Dataset entries:
━━━━━━━━━━

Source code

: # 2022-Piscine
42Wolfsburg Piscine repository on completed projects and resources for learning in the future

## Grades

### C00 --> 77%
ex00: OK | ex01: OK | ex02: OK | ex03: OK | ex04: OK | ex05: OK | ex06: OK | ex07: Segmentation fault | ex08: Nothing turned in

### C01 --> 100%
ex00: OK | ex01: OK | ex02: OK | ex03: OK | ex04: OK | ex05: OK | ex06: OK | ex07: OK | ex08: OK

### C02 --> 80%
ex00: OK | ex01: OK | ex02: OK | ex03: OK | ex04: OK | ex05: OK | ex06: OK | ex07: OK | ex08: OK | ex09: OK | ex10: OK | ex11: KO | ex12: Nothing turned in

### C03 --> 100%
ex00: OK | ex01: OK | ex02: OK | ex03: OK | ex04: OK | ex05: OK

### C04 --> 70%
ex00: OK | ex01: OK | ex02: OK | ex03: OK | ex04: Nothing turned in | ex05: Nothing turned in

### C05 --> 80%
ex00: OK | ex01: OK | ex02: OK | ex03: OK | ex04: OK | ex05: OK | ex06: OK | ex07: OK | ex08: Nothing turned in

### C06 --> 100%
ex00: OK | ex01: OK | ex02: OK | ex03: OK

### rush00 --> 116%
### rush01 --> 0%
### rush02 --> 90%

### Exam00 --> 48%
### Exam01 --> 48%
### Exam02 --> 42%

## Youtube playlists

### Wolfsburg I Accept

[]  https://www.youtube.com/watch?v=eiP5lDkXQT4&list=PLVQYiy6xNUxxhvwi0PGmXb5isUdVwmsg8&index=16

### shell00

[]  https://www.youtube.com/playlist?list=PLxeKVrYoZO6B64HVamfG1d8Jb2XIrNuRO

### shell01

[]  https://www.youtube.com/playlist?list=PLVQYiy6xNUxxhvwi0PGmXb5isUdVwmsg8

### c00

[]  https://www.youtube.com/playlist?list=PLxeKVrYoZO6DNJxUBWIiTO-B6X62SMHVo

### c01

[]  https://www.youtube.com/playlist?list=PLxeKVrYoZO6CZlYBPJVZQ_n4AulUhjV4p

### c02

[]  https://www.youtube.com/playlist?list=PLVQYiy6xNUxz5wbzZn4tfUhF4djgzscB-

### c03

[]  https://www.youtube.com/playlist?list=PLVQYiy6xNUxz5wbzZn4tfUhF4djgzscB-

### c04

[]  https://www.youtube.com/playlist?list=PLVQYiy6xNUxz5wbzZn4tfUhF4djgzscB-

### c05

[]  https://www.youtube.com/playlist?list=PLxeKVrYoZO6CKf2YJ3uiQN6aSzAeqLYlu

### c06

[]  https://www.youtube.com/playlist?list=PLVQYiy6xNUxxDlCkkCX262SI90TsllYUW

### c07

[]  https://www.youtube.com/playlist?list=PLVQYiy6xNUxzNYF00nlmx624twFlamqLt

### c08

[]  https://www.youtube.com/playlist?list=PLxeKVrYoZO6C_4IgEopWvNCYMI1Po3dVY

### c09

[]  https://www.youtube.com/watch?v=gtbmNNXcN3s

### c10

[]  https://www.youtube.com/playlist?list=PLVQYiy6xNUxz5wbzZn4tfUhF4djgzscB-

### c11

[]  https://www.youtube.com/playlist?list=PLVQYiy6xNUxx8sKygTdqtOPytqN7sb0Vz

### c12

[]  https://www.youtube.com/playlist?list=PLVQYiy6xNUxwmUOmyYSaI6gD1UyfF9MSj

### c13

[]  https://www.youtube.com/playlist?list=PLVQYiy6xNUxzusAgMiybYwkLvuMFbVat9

━━━━━━━━━━

## PROBLEM STATEMENT
All of the data above needs to be given again exactly.

## RESPONSE TO THE TASK
Source code

: # 2022-Piscine
42Wolfsburg Piscine repository on completed projects and resources for learning in the future

## Grades

### C00 --> 77%
ex00: OK | ex01: OK | ex02: OK | ex03: OK | ex04: OK | ex05: OK | ex06: OK | ex07: Segmentation fault | ex08: Nothing turned in

### C01 --> 100%
ex00: OK | ex01: OK | ex02: OK | ex03: OK | ex04: OK | ex05: OK | ex06: OK | ex07: OK | ex08: OK

### C02 --> 80%
ex00: OK | ex01: OK | ex02: OK | ex03: OK | ex04: OK | ex05: OK | ex06: OK | ex07: OK | ex08: OK | ex09: OK | ex10: OK | ex11: KO | ex12: Nothing turned in

### C03 --> 100%
ex00: OK | ex01: OK | ex02: OK | ex03: OK | ex04: OK | ex05: OK

### C04 --> 70%
ex00: OK | ex01: OK | ex02: OK | ex03: OK | ex04: Nothing turned in | ex05: Nothing turned in

### C05 --> 80%
ex00: OK | ex01: OK | ex02: OK | ex03: OK | ex04: OK | ex05: OK | ex06: OK | ex07: OK | ex08: Nothing turned in

### C06 --> 100%
ex00: OK | ex01: OK | ex02: OK | ex03: OK

### rush00 --> 116%
### rush01 --> 0%
### rush02 --> 90%

### Exam00 --> 48%
### Exam01 --> 48%
### Exam02 --> 42%

## Youtube playlists

### Wolfsburg I Accept

[]  https://www.youtube.com/watch?v=eiP5lDkXQT4&list=PLVQYiy6xNUxxhvwi0PGmXb5isUdVwmsg8&index=16

### shell00

[]  https://www.youtube.com/playlist?list=PLxeKVrYoZO6B64HVamfG1d8Jb2XIrNuRO

### shell01

[]  https://www.youtube.com/playlist?list=PLVQYiy6xNUxxhvwi0PGmXb5isUdVwmsg8

### c00

[]  https://www.youtube.com/playlist?list=PLxeKVrYoZO6DNJxUBWIiTO-B6X62SMHVo

### c01

[]  https://www.youtube.com/playlist?list=PLxeKVrYoZO6CZlYBPJVZQ_n4AulUhjV4p

### c02

[]  https://www.youtube.com/playlist?list=PLVQYiy6xNUxz5wbzZn4tfUhF4djgzscB-

### c03

[]  https://www.youtube.com/playlist?list=PLVQYiy6xNUxz5wbzZn4tfUhF4djgzscB-

### c04

[]  https://www.youtube.com/playlist?list=PLVQYiy6xNUxz5wbzZn4tfUhF4djgzscB-

### c05

[]  https://www.youtube.com/playlist?list=PLxeKVrYoZO6CKf2YJ3uiQN6aSzAeqLYlu

### c06

[]  https://www.youtube.com/playlist?list=PLVQYiy6xNUxxDlCkkCX262SI90TsllYUW

### c07

[]  https://www.youtube.com/playlist?list=PLVQYiy6xNUxzNYF00nlmx624twFlamqLt

### c08

[]  https://www.youtube.com/playlist?list=PLxeKVrYoZO6C_4IgEopWvNCYMI1Po3dVY

### c09

[]  https://www.youtube.com/watch?v=gtbmNNXcN3s

### c10

[]  https://www.youtube.com/playlist?list=PLVQYiy6xNUxz5wbzZn4tfUhF4djgzscB-

### c11

[]  https://www.youtube.com/playlist?list=PLVQYiy6xNUxx8sKygTdqtOPytqN7sb0Vz

### c12

[]  https://www.youtube.com/playlist?list=PLVQYiy6xNUxwmUOmyYSaI6gD1UyfF9MSj

### c13

[]  https://www.youtube.com/playlist?list=PLVQYiy6xNUxzusAgMiybYwkLvuMFbVat9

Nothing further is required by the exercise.